Album Review: Desecrator - Summoning
Reviewed by Gareth Pugh
Australian thrashers Desecrator appeared on my radar a few years ago when the title track of their first studio album 'To the Gallows' appeared in my recommendations on some streaming platform or other. I gave it a listen and was immediately drawn by the band's take on my favourite genre. They certainly take a lot of influence from the old school, but with very much a contemporary spin, and also using melody at the fore, and while they are very much a thrash band, there's more than a nod to the classic and more trad-metal scene.
'Summoning' is technically the bands 2nd album, although they have released an E.P. and took the unprecedented, strange, and yet cool decision to make their first release a live album; 'Til Death', produced by the legendary Harris Johns (Sodom, Kreator, Voivod, etc, etc) which in a time of clean, sterile digital recordings was an honest, loud and raw statement.

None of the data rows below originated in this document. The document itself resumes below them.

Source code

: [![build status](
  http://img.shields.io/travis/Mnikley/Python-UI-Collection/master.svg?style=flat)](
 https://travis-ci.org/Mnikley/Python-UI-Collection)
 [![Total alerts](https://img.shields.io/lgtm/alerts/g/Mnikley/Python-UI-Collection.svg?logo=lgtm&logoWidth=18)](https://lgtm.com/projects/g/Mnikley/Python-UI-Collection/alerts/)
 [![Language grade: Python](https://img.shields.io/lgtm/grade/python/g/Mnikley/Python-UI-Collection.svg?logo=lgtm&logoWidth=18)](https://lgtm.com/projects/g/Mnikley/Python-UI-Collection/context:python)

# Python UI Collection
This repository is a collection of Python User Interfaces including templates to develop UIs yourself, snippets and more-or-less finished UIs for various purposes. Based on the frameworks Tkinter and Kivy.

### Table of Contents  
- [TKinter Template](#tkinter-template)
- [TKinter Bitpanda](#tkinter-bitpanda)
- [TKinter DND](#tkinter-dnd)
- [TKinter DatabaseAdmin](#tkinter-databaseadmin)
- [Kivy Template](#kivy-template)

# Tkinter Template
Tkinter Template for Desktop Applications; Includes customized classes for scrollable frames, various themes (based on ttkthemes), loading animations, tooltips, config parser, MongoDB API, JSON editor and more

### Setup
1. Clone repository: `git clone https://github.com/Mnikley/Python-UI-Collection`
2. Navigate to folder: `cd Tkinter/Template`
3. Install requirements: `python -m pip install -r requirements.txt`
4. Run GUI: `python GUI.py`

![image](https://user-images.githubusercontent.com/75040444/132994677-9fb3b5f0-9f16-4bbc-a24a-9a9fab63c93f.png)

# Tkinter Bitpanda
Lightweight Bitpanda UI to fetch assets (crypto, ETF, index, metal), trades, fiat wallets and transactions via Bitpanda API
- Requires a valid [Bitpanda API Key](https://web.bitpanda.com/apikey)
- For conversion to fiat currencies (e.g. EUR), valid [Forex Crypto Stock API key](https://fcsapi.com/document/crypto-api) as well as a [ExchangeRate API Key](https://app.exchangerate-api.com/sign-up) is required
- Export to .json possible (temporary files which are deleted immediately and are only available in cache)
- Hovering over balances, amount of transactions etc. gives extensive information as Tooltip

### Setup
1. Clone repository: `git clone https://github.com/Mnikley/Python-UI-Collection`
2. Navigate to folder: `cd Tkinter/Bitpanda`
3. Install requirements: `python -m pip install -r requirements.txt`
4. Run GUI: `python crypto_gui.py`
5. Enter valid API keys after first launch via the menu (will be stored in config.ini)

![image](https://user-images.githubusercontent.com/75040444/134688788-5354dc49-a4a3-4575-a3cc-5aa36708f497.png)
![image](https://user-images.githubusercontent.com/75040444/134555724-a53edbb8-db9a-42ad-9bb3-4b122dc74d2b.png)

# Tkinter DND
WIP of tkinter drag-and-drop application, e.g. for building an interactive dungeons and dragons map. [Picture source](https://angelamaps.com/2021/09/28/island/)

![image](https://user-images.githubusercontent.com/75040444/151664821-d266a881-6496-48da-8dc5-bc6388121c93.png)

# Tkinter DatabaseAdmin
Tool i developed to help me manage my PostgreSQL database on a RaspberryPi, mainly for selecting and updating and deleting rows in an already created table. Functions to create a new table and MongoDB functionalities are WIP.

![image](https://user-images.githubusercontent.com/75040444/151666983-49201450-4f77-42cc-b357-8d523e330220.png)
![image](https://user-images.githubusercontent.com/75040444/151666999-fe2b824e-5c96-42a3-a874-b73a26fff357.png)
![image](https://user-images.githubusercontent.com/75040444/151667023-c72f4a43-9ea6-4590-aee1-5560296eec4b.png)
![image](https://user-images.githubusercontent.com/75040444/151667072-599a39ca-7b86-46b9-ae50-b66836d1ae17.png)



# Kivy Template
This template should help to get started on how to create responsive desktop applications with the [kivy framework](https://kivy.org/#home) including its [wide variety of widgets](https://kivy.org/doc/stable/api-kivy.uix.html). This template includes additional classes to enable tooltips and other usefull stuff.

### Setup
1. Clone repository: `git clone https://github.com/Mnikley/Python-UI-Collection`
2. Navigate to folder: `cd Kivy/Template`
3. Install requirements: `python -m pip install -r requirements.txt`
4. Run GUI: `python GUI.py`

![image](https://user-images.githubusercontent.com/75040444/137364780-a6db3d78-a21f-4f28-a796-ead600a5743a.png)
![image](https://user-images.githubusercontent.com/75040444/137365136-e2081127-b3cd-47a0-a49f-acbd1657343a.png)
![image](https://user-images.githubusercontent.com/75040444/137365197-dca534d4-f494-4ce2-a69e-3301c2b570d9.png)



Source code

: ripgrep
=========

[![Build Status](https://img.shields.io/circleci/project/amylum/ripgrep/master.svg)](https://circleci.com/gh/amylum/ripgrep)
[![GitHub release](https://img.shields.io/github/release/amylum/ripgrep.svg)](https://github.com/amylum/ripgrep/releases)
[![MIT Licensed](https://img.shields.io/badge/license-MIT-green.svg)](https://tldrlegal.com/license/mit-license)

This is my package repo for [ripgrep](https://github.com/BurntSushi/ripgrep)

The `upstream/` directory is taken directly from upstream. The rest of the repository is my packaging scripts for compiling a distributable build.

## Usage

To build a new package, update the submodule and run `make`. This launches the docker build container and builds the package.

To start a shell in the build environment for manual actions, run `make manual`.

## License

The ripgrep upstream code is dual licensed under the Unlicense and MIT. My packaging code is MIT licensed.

Back to the present 'Summoning' starts with a 30 second haunting intro 'Raise the Dead' which segues nicely into the title track, riffs spewing forth all over the place, before the band settle into an uptempo groove before the individual vocal tones of main man Riley Strong cut in, his voice is a large part of the unique charm of this band, and the closest I can compare him to is Ron Reinhart from the legendary Dark Angel, the verse barrels along nicely, while the chorus is designed to be a live classic with it's call and refrain nature, there's some great catchy harmony guitar parts and the cheeky false endings will throw you, until you suddenly realise your into second track 'Hate at First Sight', which picks up the pace leaving you short of breath before it bludgeons you around the head with its fat chunky breakdown, again huge hooks take this up a notch from the norm.